+++ Data for review

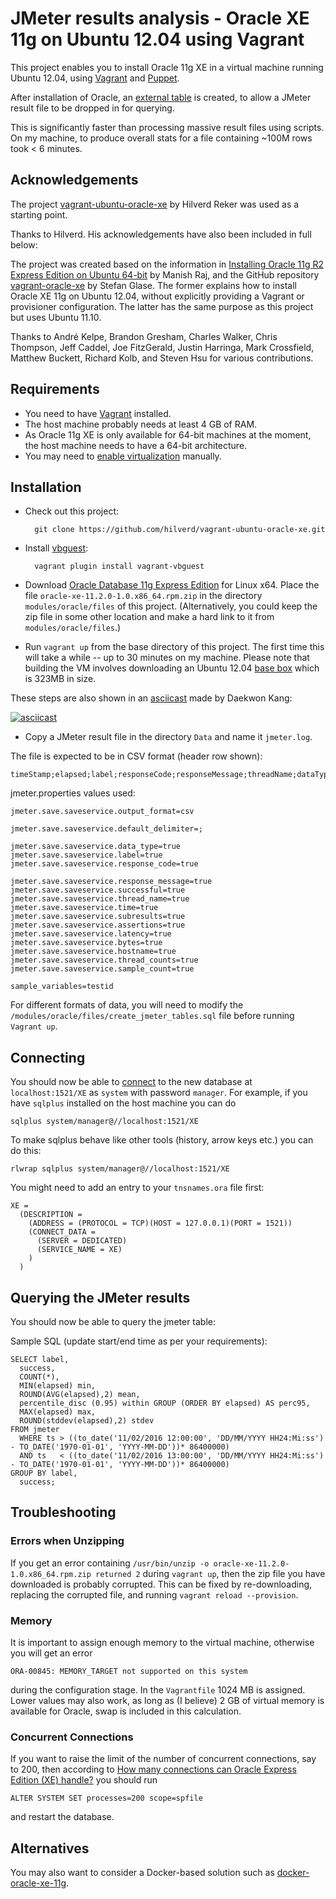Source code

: # JMeter results analysis - Oracle XE 11g on Ubuntu 12.04 using Vagrant

This project enables you to install Oracle 11g XE in a virtual machine running Ubuntu 12.04, using
[Vagrant] and [Puppet].

After installation of Oracle, an [external table] is created, to allow a JMeter result file to be dropped in for querying.

This is significantly faster than processing massive result files using scripts. On my machine, to produce overall stats for a file containing ~100M rows took < 6 minutes.

## Acknowledgements

The project [vagrant-ubuntu-oracle-xe] by Hilverd Reker was used as a starting point.

Thanks to Hilverd. His acknowledgements have also been included in full below:

The project was created based on the information in
[Installing Oracle 11g R2 Express Edition on Ubuntu 64-bit] by Manish Raj, and the GitHub repository
[vagrant-oracle-xe] by Stefan Glase. The former explains how to install Oracle XE 11g on Ubuntu
12.04, without explicitly providing a Vagrant or provisioner configuration. The latter has the same
purpose as this project but uses Ubuntu 11.10.

Thanks to André Kelpe, Brandon Gresham, Charles Walker, Chris Thompson, Jeff Caddel, Joe FitzGerald,
Justin Harringa, Mark Crossfield, Matthew Buckett, Richard Kolb, and Steven Hsu for various
contributions.

## Requirements

* You need to have [Vagrant] installed.
* The host machine probably needs at least 4 GB of RAM.
* As Oracle 11g XE is only available for 64-bit machines at the moment, the host machine needs to
  have a 64-bit architecture.
* You may need to [enable virtualization] manually.

## Installation

* Check out this project:

        git clone https://github.com/hilverd/vagrant-ubuntu-oracle-xe.git

* Install [vbguest]:

        vagrant plugin install vagrant-vbguest

* Download [Oracle Database 11g Express Edition] for Linux x64. Place the file
  `oracle-xe-11.2.0-1.0.x86_64.rpm.zip` in the directory `modules/oracle/files` of this
  project. (Alternatively, you could keep the zip file in some other location and make a hard link
  to it from `modules/oracle/files`.)

* Run `vagrant up` from the base directory of this project. The first time this will take a while -- up to 30 minutes on
  my machine. Please note that building the VM involves downloading an Ubuntu 12.04
  [base box](http://docs.vagrantup.com/v2/boxes.html) which is 323MB in size.

These steps are also shown in an [asciicast] made by Daekwon Kang:

[![asciicast](https://asciinema.org/a/8438.png)](https://asciinema.org/a/8438)

* Copy a JMeter result file in the directory `Data` and name it `jmeter.log`.

The file is expected to be in CSV format (header row shown):

    timeStamp;elapsed;label;responseCode;responseMessage;threadName;dataType;success;bytes;grpThreads;allThreads;Latency;SampleCount;ErrorCount;Hostname;"testid"

jmeter.properties values used:

    jmeter.save.saveservice.output_format=csv

    jmeter.save.saveservice.default_delimiter=;

    jmeter.save.saveservice.data_type=true
    jmeter.save.saveservice.label=true
    jmeter.save.saveservice.response_code=true

    jmeter.save.saveservice.response_message=true
    jmeter.save.saveservice.successful=true
    jmeter.save.saveservice.thread_name=true
    jmeter.save.saveservice.time=true
    jmeter.save.saveservice.subresults=true
    jmeter.save.saveservice.assertions=true
    jmeter.save.saveservice.latency=true
    jmeter.save.saveservice.bytes=true
    jmeter.save.saveservice.hostname=true
    jmeter.save.saveservice.thread_counts=true
    jmeter.save.saveservice.sample_count=true

    sample_variables=testid

For different formats of data, you will need to modify the `/modules/oracle/files/create_jmeter_tables.sql` file before running `Vagrant up`.

## Connecting

You should now be able to
[connect](http://www.oracle.com/technetwork/developer-tools/sql-developer/downloads/index.html) to
the new database at `localhost:1521/XE` as `system` with password `manager`. For example, if you
have `sqlplus` installed on the host machine you can do

    sqlplus system/manager@//localhost:1521/XE

To make sqlplus behave like other tools (history, arrow keys etc.) you can do this:

    rlwrap sqlplus system/manager@//localhost:1521/XE

You might need to add an entry to your `tnsnames.ora` file first:

    XE =
      (DESCRIPTION =
        (ADDRESS = (PROTOCOL = TCP)(HOST = 127.0.0.1)(PORT = 1521))
        (CONNECT_DATA =
          (SERVER = DEDICATED)
          (SERVICE_NAME = XE)
        )
      )

## Querying the JMeter results

You should now be able to query the jmeter table:

Sample SQL (update start/end time as per your requirements):

    SELECT label,
      success,
      COUNT(*),
      MIN(elapsed) min,
      ROUND(AVG(elapsed),2) mean,
      percentile_disc (0.95) within GROUP (ORDER BY elapsed) AS perc95,
      MAX(elapsed) max,
      ROUND(stddev(elapsed),2) stdev
    FROM jmeter
      WHERE ts > ((to_date('11/02/2016 12:00:00', 'DD/MM/YYYY HH24:Mi:ss') - TO_DATE('1970-01-01', 'YYYY-MM-DD'))* 86400000)
      AND ts   < ((to_date('11/02/2016 13:00:00', 'DD/MM/YYYY HH24:Mi:ss') - TO_DATE('1970-01-01', 'YYYY-MM-DD'))* 86400000)
    GROUP BY label,
      success;

## Troubleshooting

### Errors when Unzipping

If you get an error containing `/usr/bin/unzip -o oracle-xe-11.2.0-1.0.x86_64.rpm.zip returned 2` during `vagrant up`, then the zip file you have downloaded is probably corrupted. This can be fixed by re-downloading, replacing the corrupted file, and running `vagrant reload --provision`.

### Memory

It is important to assign enough memory to the virtual machine, otherwise you will get an error

    ORA-00845: MEMORY_TARGET not supported on this system

during the configuration stage. In the `Vagrantfile` 1024 MB is assigned. Lower values may also work,
as long as (I believe) 2 GB of virtual memory is available for Oracle, swap is included in this
calculation.

### Concurrent Connections

If you want to raise the limit of the number of concurrent connections, say to 200, then according
to [How many connections can Oracle Express Edition (XE) handle?] you should run

    ALTER SYSTEM SET processes=200 scope=spfile

and restart the database.

## Alternatives

You may also want to consider a Docker-based solution such as
[docker-oracle-xe-11g](https://github.com/alexei-led/docker-oracle-xe-11g).

[Vagrant]: http://www.vagrantup.com/

[Puppet]: http://puppetlabs.com/

[Oracle Database 11g Express Edition]: http://www.oracle.com/technetwork/database/database-technologies/express-edition/downloads/index.html

[Oracle Database 11g EE Documentation]: http://docs.oracle.com/cd/E17781_01/index.htm

[Installing Oracle 11g R2 Express Edition on Ubuntu 64-bit]: http://meandmyubuntulinux.blogspot.co.uk/2012/05/installing-oracle-11g-r2-express.html

[vagrant-oracle-xe]: https://github.com/codescape/vagrant-oracle-xe

[vbguest]: https://github.com/dotless-de/vagrant-vbguest

[asciicast]: https://asciinema.org/a/8438

[How many connections can Oracle Express Edition (XE) handle?]: http://stackoverflow.com/questions/906541/how-many-connections-can-oracle-express-edition-xe-handle

[enable virtualization]: http://www.sysprobs.com/disable-enable-virtualization-technology-bios

[external table]: https://docs.oracle.com/cd/B28359_01/server.111/b28319/et_concepts.htm

[vagrant-ubuntu-oracle-xe]: https://github.com/hilverd/vagrant-ubuntu-oracle-xe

++++++

Could you print all of the entries above exactly as written, minus the pictures?

Source code

: # JMeter results analysis - Oracle XE 11g on Ubuntu 12.04 using Vagrant

This project enables you to install Oracle 11g XE in a virtual machine running Ubuntu 12.04, using
[Vagrant] and [Puppet].

After installation of Oracle, an [external table] is created, to allow a JMeter result file to be dropped in for querying.

This is significantly faster than processing massive result files using scripts. On my machine, to produce overall stats for a file containing ~100M rows took < 6 minutes.

## Acknowledgements

The project [vagrant-ubuntu-oracle-xe] by Hilverd Reker was used as a starting point.

Thanks to Hilverd. His acknowledgements have also been included in full below:

The project was created based on the information in
[Installing Oracle 11g R2 Express Edition on Ubuntu 64-bit] by Manish Raj, and the GitHub repository
[vagrant-oracle-xe] by Stefan Glase. The former explains how to install Oracle XE 11g on Ubuntu
12.04, without explicitly providing a Vagrant or provisioner configuration. The latter has the same
purpose as this project but uses Ubuntu 11.10.

Thanks to André Kelpe, Brandon Gresham, Charles Walker, Chris Thompson, Jeff Caddel, Joe FitzGerald,
Justin Harringa, Mark Crossfield, Matthew Buckett, Richard Kolb, and Steven Hsu for various
contributions.

## Requirements

* You need to have [Vagrant] installed.
* The host machine probably needs at least 4 GB of RAM.
* As Oracle 11g XE is only available for 64-bit machines at the moment, the host machine needs to
  have a 64-bit architecture.
* You may need to [enable virtualization] manually.

## Installation

* Check out this project:

        git clone https://github.com/hilverd/vagrant-ubuntu-oracle-xe.git

* Install [vbguest]:

        vagrant plugin install vagrant-vbguest

* Download [Oracle Database 11g Express Edition] for Linux x64. Place the file
  `oracle-xe-11.2.0-1.0.x86_64.rpm.zip` in the directory `modules/oracle/files` of this
  project. (Alternatively, you could keep the zip file in some other location and make a hard link
  to it from `modules/oracle/files`.)

* Run `vagrant up` from the base directory of this project. The first time this will take a while -- up to 30 minutes on
  my machine. Please note that building the VM involves downloading an Ubuntu 12.04
  [base box](http://docs.vagrantup.com/v2/boxes.html) which is 323MB in size.

These steps are also shown in an [asciicast] made by Daekwon Kang:

[![asciicast](https://asciinema.org/a/8438.png)](https://asciinema.org/a/8438)

* Copy a JMeter result file in the directory `Data` and name it `jmeter.log`.

The file is expected to be in CSV format (header row shown):

    timeStamp;elapsed;label;responseCode;responseMessage;threadName;dataType;success;bytes;grpThreads;allThreads;Latency;SampleCount;ErrorCount;Hostname;"testid"

jmeter.properties values used:

    jmeter.save.saveservice.output_format=csv

    jmeter.save.saveservice.default_delimiter=;

    jmeter.save.saveservice.data_type=true
    jmeter.save.saveservice.label=true
    jmeter.save.saveservice.response_code=true

    jmeter.save.saveservice.response_message=true
    jmeter.save.saveservice.successful=true
    jmeter.save.saveservice.thread_name=true
    jmeter.save.saveservice.time=true
    jmeter.save.saveservice.subresults=true
    jmeter.save.saveservice.assertions=true
    jmeter.save.saveservice.latency=true
    jmeter.save.saveservice.bytes=true
    jmeter.save.saveservice.hostname=true
    jmeter.save.saveservice.thread_counts=true
    jmeter.save.saveservice.sample_count=true

    sample_variables=testid

For different formats of data, you will need to modify the `/modules/oracle/files/create_jmeter_tables.sql` file before running `Vagrant up`.

## Connecting

You should now be able to
[connect](http://www.oracle.com/technetwork/developer-tools/sql-developer/downloads/index.html) to
the new database at `localhost:1521/XE` as `system` with password `manager`. For example, if you
have `sqlplus` installed on the host machine you can do

    sqlplus system/manager@//localhost:1521/XE

To make sqlplus behave like other tools (history, arrow keys etc.) you can do this:

    rlwrap sqlplus system/manager@//localhost:1521/XE

You might need to add an entry to your `tnsnames.ora` file first:

    XE =
      (DESCRIPTION =
        (ADDRESS = (PROTOCOL = TCP)(HOST = 127.0.0.1)(PORT = 1521))
        (CONNECT_DATA =
          (SERVER = DEDICATED)
          (SERVICE_NAME = XE)
        )
      )

## Querying the JMeter results

You should now be able to query the jmeter table:

Sample SQL (update start/end time as per your requirements):

    SELECT label,
      success,
      COUNT(*),
      MIN(elapsed) min,
      ROUND(AVG(elapsed),2) mean,
      percentile_disc (0.95) within GROUP (ORDER BY elapsed) AS perc95,
      MAX(elapsed) max,
      ROUND(stddev(elapsed),2) stdev
    FROM jmeter
      WHERE ts > ((to_date('11/02/2016 12:00:00', 'DD/MM/YYYY HH24:Mi:ss') - TO_DATE('1970-01-01', 'YYYY-MM-DD'))* 86400000)
      AND ts   < ((to_date('11/02/2016 13:00:00', 'DD/MM/YYYY HH24:Mi:ss') - TO_DATE('1970-01-01', 'YYYY-MM-DD'))* 86400000)
    GROUP BY label,
      success;

## Troubleshooting

### Errors when Unzipping

If you get an error containing `/usr/bin/unzip -o oracle-xe-11.2.0-1.0.x86_64.rpm.zip returned 2` during `vagrant up`, then the zip file you have downloaded is probably corrupted. This can be fixed by re-downloading, replacing the corrupted file, and running `vagrant reload --provision`.

### Memory

It is important to assign enough memory to the virtual machine, otherwise you will get an error

    ORA-00845: MEMORY_TARGET not supported on this system

during the configuration stage. In the `Vagrantfile` 1024 MB is assigned. Lower values may also work,
as long as (I believe) 2 GB of virtual memory is available for Oracle, swap is included in this
calculation.

### Concurrent Connections

If you want to raise the limit of the number of concurrent connections, say to 200, then according
to [How many connections can Oracle Express Edition (XE) handle?] you should run

    ALTER SYSTEM SET processes=200 scope=spfile

and restart the database.

## Alternatives

You may also want to consider a Docker-based solution such as
[docker-oracle-xe-11g](https://github.com/alexei-led/docker-oracle-xe-11g).

[Vagrant]: http://www.vagrantup.com/

[Puppet]: http://puppetlabs.com/

[Oracle Database 11g Express Edition]: http://www.oracle.com/technetwork/database/database-technologies/express-edition/downloads/index.html

[Oracle Database 11g EE Documentation]: http://docs.oracle.com/cd/E17781_01/index.htm

[Installing Oracle 11g R2 Express Edition on Ubuntu 64-bit]: http://meandmyubuntulinux.blogspot.co.uk/2012/05/installing-oracle-11g-r2-express.html

[vagrant-oracle-xe]: https://github.com/codescape/vagrant-oracle-xe

[vbguest]: https://github.com/dotless-de/vagrant-vbguest

[asciicast]: https://asciinema.org/a/8438

[How many connections can Oracle Express Edition (XE) handle?]: http://stackoverflow.com/questions/906541/how-many-connections-can-oracle-express-edition-xe-handle

[enable virtualization]: http://www.sysprobs.com/disable-enable-virtualization-technology-bios

[external table]: https://docs.oracle.com/cd/B28359_01/server.111/b28319/et_concepts.htm

[vagrant-ubuntu-oracle-xe]: https://github.com/hilverd/vagrant-ubuntu-oracle-xe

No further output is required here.